TASK DETAILS – Transcribe, word for word and without additions, each line below from the one containing "- For Together" through the one containing "Together AI's API", both ends included.

TASK MATERIAL –
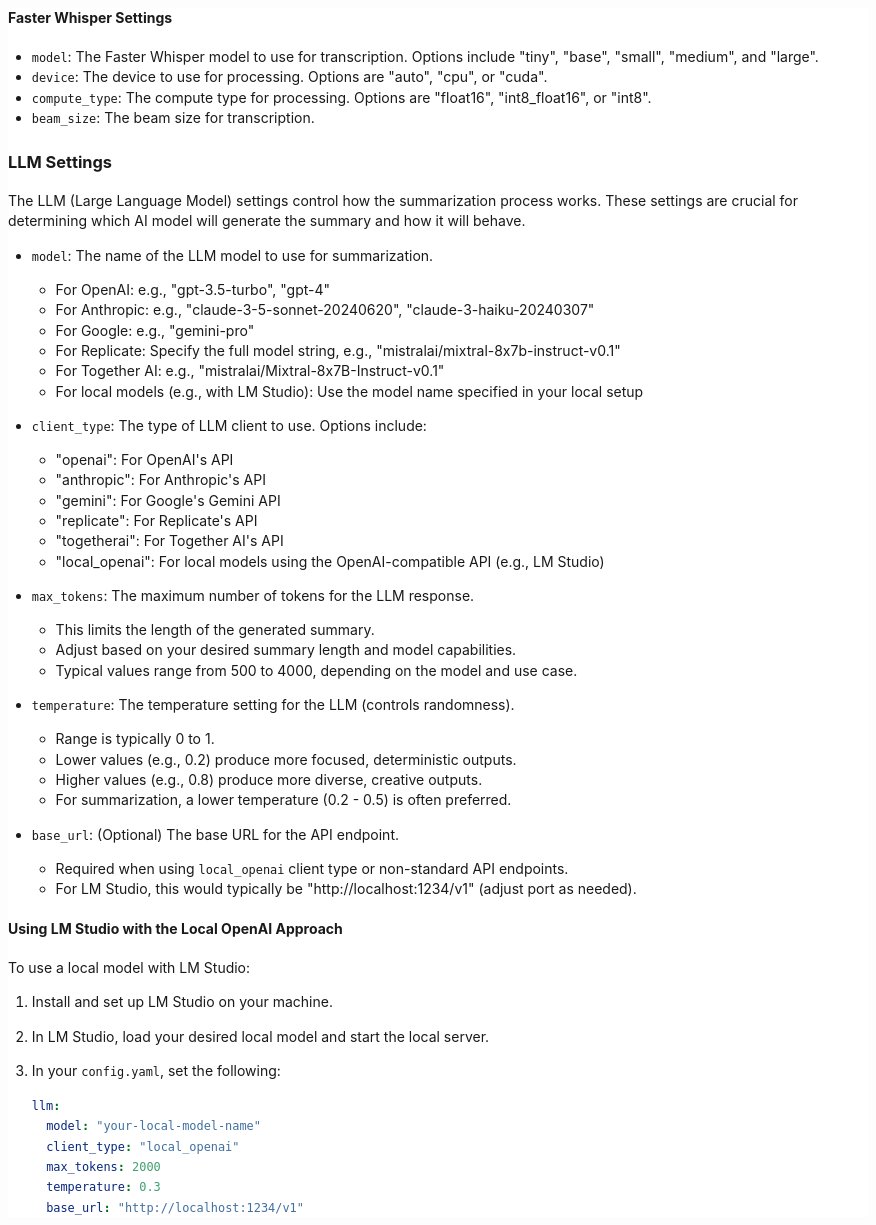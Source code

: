 #### Faster Whisper Settings

- `model`: The Faster Whisper model to use for transcription. Options include "tiny", "base", "small", "medium", and "large".
- `device`: The device to use for processing. Options are "auto", "cpu", or "cuda".
- `compute_type`: The compute type for processing. Options are "float16", "int8_float16", or "int8".
- `beam_size`: The beam size for transcription.

### LLM Settings

The LLM (Large Language Model) settings control how the summarization process works. These settings are crucial for determining which AI model will generate the summary and how it will behave.

- `model`: The name of the LLM model to use for summarization.
  - For OpenAI: e.g., "gpt-3.5-turbo", "gpt-4"
  - For Anthropic: e.g., "claude-3-5-sonnet-20240620", "claude-3-haiku-20240307"
  - For Google: e.g., "gemini-pro"
  - For Replicate: Specify the full model string, e.g., "mistralai/mixtral-8x7b-instruct-v0.1"
  - For Together AI: e.g., "mistralai/Mixtral-8x7B-Instruct-v0.1"
  - For local models (e.g., with LM Studio): Use the model name specified in your local setup

- `client_type`: The type of LLM client to use. Options include:
  - "openai": For OpenAI's API
  - "anthropic": For Anthropic's API
  - "gemini": For Google's Gemini API
  - "replicate": For Replicate's API
  - "togetherai": For Together AI's API
  - "local_openai": For local models using the OpenAI-compatible API (e.g., LM Studio)

- `max_tokens`: The maximum number of tokens for the LLM response.
  - This limits the length of the generated summary.
  - Adjust based on your desired summary length and model capabilities.
  - Typical values range from 500 to 4000, depending on the model and use case.

- `temperature`: The temperature setting for the LLM (controls randomness).
  - Range is typically 0 to 1.
  - Lower values (e.g., 0.2) produce more focused, deterministic outputs.
  - Higher values (e.g., 0.8) produce more diverse, creative outputs.
  - For summarization, a lower temperature (0.2 - 0.5) is often preferred.

- `base_url`: (Optional) The base URL for the API endpoint.
  - Required when using `local_openai` client type or non-standard API endpoints.
  - For LM Studio, this would typically be "http://localhost:1234/v1" (adjust port as needed).

#### Using LM Studio with the Local OpenAI Approach

To use a local model with LM Studio:

1. Install and set up LM Studio on your machine.

2. In LM Studio, load your desired local model and start the local server.

3. In your `config.yaml`, set the following:

   ```yaml
   llm:
     model: "your-local-model-name"
     client_type: "local_openai"
     max_tokens: 2000
     temperature: 0.3
     base_url: "http://localhost:1234/v1"
   ```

WRITTEN ANSWER –
  - For Together AI: e.g., "mistralai/Mixtral-8x7B-Instruct-v0.1"
  - For local models (e.g., with LM Studio): Use the model name specified in your local setup

- `client_type`: The type of LLM client to use. Options include:
  - "openai": For OpenAI's API
  - "anthropic": For Anthropic's API
  - "gemini": For Google's Gemini API
  - "replicate": For Replicate's API
  - "togetherai": For Together AI's API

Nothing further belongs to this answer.